In 1969, Marvin L. Minsky and Seymour A. Papert wrote a book called *Perceptrons* that looked at the XOR problem for single layer neural networks (also called a perceptron).
What they showed was that a perceptron could not learn the XOR function.

We're going to make a small neural network.
It's going to have two "neurons" and take in a binary vector of dimension 2.

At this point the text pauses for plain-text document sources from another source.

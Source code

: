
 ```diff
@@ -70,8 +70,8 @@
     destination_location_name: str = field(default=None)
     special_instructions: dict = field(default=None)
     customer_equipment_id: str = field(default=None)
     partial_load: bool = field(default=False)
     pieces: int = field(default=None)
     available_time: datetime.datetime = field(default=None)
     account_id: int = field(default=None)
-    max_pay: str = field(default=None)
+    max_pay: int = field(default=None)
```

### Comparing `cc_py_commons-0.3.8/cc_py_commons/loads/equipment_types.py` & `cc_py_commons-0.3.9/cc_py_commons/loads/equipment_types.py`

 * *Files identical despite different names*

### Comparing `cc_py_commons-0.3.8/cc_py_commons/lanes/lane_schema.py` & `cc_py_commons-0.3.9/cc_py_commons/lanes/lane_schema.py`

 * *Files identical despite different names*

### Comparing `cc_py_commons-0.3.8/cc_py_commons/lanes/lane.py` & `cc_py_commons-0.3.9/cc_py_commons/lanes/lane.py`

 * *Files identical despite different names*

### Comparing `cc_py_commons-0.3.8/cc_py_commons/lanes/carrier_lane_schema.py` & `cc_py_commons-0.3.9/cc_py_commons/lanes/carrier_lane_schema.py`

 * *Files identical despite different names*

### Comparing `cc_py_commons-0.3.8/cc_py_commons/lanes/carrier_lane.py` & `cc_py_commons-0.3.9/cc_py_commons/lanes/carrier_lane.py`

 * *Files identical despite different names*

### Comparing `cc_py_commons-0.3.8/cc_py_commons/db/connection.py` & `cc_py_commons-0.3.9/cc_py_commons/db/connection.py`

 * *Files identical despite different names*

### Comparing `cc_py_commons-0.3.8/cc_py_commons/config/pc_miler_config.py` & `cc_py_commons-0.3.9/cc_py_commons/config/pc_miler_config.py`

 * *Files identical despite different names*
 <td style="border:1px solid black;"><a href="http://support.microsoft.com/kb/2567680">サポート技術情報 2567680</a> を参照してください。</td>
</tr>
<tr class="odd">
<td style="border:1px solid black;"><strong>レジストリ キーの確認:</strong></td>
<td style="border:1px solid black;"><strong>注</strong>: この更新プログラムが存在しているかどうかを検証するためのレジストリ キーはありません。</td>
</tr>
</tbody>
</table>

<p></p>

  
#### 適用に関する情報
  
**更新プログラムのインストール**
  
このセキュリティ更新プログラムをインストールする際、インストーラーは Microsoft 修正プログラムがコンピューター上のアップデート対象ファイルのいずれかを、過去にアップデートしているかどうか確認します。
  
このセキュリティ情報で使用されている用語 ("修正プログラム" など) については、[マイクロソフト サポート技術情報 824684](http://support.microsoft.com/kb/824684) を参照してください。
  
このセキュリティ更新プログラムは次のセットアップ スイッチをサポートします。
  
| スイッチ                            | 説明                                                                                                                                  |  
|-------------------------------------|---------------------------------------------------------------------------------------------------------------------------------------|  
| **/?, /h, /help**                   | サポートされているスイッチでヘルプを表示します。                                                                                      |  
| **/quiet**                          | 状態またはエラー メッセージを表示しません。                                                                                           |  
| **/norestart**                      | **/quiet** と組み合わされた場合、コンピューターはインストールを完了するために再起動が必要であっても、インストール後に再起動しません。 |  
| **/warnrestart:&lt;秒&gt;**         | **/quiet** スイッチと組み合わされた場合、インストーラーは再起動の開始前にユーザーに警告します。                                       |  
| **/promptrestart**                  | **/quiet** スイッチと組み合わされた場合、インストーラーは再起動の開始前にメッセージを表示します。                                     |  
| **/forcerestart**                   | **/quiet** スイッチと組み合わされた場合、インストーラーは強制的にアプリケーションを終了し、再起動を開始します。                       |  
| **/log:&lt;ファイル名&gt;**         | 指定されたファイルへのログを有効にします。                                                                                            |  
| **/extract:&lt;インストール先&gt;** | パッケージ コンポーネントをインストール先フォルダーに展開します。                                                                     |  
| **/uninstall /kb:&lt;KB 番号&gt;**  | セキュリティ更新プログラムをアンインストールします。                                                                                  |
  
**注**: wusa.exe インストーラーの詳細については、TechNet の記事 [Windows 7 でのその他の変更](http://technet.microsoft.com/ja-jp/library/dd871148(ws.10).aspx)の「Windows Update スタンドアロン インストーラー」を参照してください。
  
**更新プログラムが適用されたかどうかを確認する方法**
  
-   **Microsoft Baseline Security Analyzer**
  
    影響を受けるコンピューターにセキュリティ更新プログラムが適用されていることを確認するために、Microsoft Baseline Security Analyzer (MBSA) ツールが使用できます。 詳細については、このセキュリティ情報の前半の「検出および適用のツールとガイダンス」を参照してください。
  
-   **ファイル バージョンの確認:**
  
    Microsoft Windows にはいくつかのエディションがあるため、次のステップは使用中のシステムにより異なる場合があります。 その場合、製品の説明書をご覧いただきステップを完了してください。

First, we have to initialize our values and we do this by drawing each of our parameters from what's called a normal distribution.


In [None]:
a = random.gauss(mu=0.0, sigma=1.0)
b = random.gauss(mu=0.0, sigma=1.0)
c = random.gauss(mu=0.0, sigma=1.0)

We need to determine how big our steps are in training and how long we're going to train.

In [None]:
num_epochs = 1000000
lr = 1e-4

Now we train:

In [None]:
for e in range(num_epochs):
    # forward step
    x1 = random.randint(0, 1)
    x2 = random.randint(0, 1)
    xor = x1 ^ x2
    y = a * x1 + b * x2 + c
    exp_y = math.exp(-y)
    pred = 1 / (1 + exp_y)

    loss = (xor - 1) * y - math.log(1 + exp_y)
    #loss = math.pow(xor - pred, 2)

    if e % 100000 == 99999:
        print(f"Loss at epoch {e + 1}: {loss}")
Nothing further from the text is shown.